As we can see, the value is **45.50**. In our case, this is highly significant ($p=0.0002$; see `p-value`).
* The **prediction interval** can be found next to `Prediction interval`. As we can see, the 95% interval ranges from **g=-0.21** to **1.40**.
How can we interpret the values of this example analysis? Well, all three of our indicators suggest that **moderate to substantial heterogeneity is present in our data**. Given the **broad prediction interval**, which stretches well below zero, we also cannot be overly confident that the positive effect we found for our interventions is robust in every context. It might be very well possible that the intervention does not yield positive effects in some future scenarios; even a small negative effect might be possible based on the evidence the meta-analysis gives us.
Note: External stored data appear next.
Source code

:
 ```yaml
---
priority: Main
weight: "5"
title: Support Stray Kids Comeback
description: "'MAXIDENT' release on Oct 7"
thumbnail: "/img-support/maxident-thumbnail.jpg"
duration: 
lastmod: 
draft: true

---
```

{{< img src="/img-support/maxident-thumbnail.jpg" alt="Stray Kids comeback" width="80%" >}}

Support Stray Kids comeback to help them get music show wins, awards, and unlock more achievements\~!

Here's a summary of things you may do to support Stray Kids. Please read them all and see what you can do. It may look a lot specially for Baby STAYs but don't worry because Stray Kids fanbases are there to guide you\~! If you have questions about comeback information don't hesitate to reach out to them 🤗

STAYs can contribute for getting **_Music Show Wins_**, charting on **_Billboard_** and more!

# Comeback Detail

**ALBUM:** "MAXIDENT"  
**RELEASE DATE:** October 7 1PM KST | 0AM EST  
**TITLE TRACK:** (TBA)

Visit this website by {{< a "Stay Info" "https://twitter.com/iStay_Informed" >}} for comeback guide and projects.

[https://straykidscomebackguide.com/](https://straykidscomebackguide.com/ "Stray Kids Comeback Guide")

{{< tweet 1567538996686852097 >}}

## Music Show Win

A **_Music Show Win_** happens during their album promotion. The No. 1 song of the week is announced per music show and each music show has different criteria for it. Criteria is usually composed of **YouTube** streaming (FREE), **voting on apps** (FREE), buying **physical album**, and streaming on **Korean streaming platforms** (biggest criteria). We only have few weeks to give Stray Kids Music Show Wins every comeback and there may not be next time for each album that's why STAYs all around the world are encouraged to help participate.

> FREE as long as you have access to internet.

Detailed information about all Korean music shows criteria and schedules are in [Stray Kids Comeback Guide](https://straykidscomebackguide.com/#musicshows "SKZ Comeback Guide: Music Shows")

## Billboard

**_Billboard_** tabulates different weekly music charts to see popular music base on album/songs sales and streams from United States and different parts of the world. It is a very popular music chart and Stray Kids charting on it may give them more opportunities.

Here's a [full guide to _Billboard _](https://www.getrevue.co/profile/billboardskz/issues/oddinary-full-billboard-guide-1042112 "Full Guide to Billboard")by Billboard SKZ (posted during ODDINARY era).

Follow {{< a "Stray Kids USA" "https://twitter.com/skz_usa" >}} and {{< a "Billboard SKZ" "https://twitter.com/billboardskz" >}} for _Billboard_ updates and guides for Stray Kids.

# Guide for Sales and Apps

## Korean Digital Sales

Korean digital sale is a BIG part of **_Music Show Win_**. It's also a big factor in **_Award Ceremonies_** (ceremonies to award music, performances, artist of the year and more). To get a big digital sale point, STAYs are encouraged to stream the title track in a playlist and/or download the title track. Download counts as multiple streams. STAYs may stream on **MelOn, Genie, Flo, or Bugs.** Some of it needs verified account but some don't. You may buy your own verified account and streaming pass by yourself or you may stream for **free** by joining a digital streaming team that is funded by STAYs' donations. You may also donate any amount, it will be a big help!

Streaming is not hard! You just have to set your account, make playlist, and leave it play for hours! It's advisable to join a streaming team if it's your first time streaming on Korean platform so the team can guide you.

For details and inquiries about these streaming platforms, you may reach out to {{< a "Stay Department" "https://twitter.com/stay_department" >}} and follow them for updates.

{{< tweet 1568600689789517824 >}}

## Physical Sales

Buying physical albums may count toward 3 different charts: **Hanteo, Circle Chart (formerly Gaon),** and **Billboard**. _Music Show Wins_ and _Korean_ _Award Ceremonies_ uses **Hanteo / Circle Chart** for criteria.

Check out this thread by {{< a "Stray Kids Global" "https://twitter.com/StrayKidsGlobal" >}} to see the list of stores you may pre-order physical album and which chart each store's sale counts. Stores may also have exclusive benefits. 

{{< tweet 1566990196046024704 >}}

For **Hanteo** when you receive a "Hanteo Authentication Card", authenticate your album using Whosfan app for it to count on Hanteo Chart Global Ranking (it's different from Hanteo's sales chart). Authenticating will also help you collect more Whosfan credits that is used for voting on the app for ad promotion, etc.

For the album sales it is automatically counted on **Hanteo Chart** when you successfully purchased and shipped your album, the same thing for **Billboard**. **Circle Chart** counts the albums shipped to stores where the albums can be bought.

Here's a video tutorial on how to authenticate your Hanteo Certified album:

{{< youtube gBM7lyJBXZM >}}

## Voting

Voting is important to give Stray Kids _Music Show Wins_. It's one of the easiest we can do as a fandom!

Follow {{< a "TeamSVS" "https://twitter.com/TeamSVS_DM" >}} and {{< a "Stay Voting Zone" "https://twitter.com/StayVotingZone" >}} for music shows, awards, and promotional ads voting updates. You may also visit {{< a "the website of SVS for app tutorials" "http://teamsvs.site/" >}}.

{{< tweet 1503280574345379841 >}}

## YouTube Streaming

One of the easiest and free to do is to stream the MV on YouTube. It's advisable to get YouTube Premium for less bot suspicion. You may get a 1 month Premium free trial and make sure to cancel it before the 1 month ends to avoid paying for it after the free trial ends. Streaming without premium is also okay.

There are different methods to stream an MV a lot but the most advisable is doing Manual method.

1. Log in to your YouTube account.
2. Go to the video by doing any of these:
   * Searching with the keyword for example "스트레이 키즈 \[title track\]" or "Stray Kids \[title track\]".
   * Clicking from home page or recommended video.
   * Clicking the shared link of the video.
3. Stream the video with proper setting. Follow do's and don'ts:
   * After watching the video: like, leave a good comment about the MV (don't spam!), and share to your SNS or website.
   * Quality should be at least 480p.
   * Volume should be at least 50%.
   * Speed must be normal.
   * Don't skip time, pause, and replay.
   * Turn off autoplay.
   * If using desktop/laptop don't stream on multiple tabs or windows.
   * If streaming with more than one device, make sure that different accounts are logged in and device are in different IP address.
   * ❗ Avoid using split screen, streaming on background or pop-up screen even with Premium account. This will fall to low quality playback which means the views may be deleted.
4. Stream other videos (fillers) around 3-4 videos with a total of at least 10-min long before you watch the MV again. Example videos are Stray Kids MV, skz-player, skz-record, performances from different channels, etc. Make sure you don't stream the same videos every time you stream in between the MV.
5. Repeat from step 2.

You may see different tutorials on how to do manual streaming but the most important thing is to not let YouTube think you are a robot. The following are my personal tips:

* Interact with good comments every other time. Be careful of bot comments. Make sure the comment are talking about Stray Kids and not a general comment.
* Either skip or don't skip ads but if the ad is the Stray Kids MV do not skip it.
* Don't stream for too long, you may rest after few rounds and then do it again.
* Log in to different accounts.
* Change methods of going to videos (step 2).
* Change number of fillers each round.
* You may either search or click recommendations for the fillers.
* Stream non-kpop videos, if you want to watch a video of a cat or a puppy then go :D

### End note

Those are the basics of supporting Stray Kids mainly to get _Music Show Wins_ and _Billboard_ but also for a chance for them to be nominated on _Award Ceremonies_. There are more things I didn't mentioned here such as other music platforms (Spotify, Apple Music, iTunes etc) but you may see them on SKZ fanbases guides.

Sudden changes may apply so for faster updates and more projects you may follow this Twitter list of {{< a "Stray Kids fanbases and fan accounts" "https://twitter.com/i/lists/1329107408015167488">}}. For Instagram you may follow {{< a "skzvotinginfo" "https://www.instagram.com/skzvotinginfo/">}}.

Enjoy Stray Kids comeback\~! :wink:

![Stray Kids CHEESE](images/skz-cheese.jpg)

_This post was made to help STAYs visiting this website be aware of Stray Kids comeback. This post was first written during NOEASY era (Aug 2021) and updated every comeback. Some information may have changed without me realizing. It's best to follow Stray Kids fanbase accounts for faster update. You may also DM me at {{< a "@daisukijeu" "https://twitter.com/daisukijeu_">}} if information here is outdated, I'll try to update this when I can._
Very high effect sizes, on the other hand, are possible too.
<br><br>
**When the measures are not displayed in my output**
Depending on how you changed the settings of the `metagen`, `metabin`, or `metacont`, it is possible that some of the measures are not displayed in your output. That's not a big deal, because all measures are stored in the object, no matter if they are immediately displayed or not.
To directly access one of the measures, we can use the `$` operator again (see [Chapter 3.3.1](#convertfactors)). We use this **in combination with our meta-analysis output object** to define which measure we want to see.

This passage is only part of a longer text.